(TASK OBJECTIVE): The result should be the lines from the one holding "back all 30" to the final line of the records, retyped exactly.

Stored items from a collection:
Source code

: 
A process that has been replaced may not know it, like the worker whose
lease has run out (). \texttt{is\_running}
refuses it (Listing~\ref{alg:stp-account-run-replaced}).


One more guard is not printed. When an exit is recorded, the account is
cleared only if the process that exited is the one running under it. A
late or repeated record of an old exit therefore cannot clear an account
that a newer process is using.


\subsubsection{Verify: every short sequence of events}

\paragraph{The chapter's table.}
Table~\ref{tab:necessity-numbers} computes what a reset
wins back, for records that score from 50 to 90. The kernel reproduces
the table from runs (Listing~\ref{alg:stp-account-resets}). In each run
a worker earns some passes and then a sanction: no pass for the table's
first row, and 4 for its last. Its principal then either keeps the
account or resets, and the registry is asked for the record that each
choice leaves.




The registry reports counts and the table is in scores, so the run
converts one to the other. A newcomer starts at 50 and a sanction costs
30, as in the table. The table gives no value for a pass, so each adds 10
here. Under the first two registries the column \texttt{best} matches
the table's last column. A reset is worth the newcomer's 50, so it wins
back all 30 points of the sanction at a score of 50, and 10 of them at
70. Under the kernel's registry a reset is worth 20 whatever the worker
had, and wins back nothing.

(ANSWER TO THE EXERCISE):
back all 30 points of the sanction at a score of 50, and 10 of them at
70. Under the kernel's registry a reset is worth 20 whatever the worker
had, and wins back nothing.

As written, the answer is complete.